Confessions of a “Selfish”
American Conservative

by Dr. Ada Fisher - March 29th, 2010

When it was put on my heart as a child that I would be a doctor and render service to those in need, I wondered how I would pay for my journey and who would come to my aid. While many of my peers were out having a good time and squandering away their time, talent and resources I buckled down to study, then gave up the marching band which I dearly loved to work in a physician's office to begin saving money for college and ultimately medical school. I went to the University of North Carolina at Greensboro through work-study, loans for service and awards from the NAACP Legal Defense Fund to help integrate that institution. I even shined shoes for my white female classmates and cleaned more than a toilet or two in my search for cash--all of which seems beneath today’s students too often in search of a free ride.

In 1966, my father whose church pension was $100 monthly received only $107 per month from Social Security after more than thirty years as a pastor. The SS student supplement for me and my brother was $75 each per month until we were 21 which we gave to our parents while we went to work. My father wanted to pay for my medical education, not appreciating that my tuition exceeded three times more than the $2400 he took in retirement. Loans and grants with repayment for service criteria and work doing anything legal still left me with a $54,000 debt in 1975 for my medical education.

In my residency, I ran into tax trouble not understanding business or financial realities like you can’t actually spend your salary -- for taxes and other things such as FICA which I knew little about were being deducted.


Knowing nothing about saving for retirement I not only tried to earn more, I sacrificed to set aside monies from those already taxed while I planned to live comfortably past 65. Eventually I would appreciate that business is the bed rock of America and would invest my already taxed dollars in the stock market taking great risks to help businesses which would provide jobs for Americans.

I entered the Public Health Service to help repay some of my government assistance, followed shortly thereafter by a stint in the John Umstead Hospital of Butner, NC as the Alcohol Detoxification Director serving a 16 county catchments area for less money than the private sector paid. Then it was off to Martin Marietta Energy Systems, Inc. followed by Amoco Oil Corporation where I found my salary impounded by the federal government to get money given me for loans which had already supposedly been paid off in service through seven years out of my career when I could have made millions.


I had no right of recourse from the government which had acknowledged my service but cited a sentence in the loan noting that loans would be repaid only if Congress appropriated the money... which it hadn’t.
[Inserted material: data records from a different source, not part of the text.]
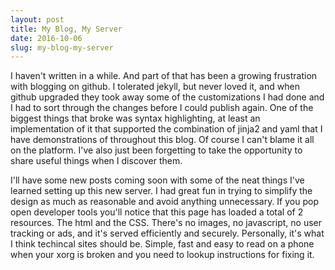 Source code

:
 ```yaml
---
layout: post
title: My Blog, My Server
date: 2016-10-06
slug: my-blog-my-server
---
```


I haven't written in a while. And part of that has been a growing frustration with blogging on github. I tolerated jekyll, but never loved it, and when github upgraded they took away some of the customizations I had done and I had to sort through the changes before I could publish again. One of the biggest things that broke was syntax highlighting, at least an implementation of it that supported the combination of jinja2 and yaml that I have demonstrations of throughout this blog. Of course I can't blame it all on the platform. I've also just been forgetting to take the opportunity to share useful things when I discover them.

I'll have some new posts coming soon with some of the neat things I've learned setting up this new server. I had great fun in trying to simplify the design as much as reasonable and avoid anything unnecessary. If you pop open developer tools you'll notice that this page has loaded a total of 2 resources. The html and the CSS. There's no images, no javascript, no user tracking or ads, and it's served efficiently and securely. Personally, it's what I think techincal sites should be. Simple, fast and easy to read on a phone when your xorg is broken and you need to lookup instructions for fixing it.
The government got my service for free and took its money as well as pound of flesh.

Meanwhile I continued to give over $400 per month to the United Way while employed and donated generously to charities of my choice not those of the government.

Now we move fast forward to find as a baby boomer the retirement age had already been upped for social security even though it wasn’t so when I started putting my money in it. My stock market losses weren’t sufficient for tax rebates though my capital gains would be stolen in taxes with government consent to fund those who hadn’t made plans for a rainy day. 401K and IRA’s which were for my future have lost so much value that they aren’t sufficient for retirement or my personal support. Defined benefits plans which I had in two places have seen one not offered at 65. Fortunes of health which forced my retirement against my will on disability for lack of accommodations only to find those monies heavily taxed and converted to social security at age 62 which is less than I received on disability.


Add in that age discrimination means the likelihood of finding meaningful work past 55 is a joke.

So what should we do? Stand up for America and resist the continued massive redistribution of wealth which is Obamacare and all of its social engineering. Since Congress won’t vote to bind itself to the same rules it makes for other citizens, throw the bums out. And if like me you’ve drunk the tea — taxed enough already, then appreciate that we are in need of a new revolution for we are truly facing increasing taxation without representation.

Wake Up America! Let the revolution begin again!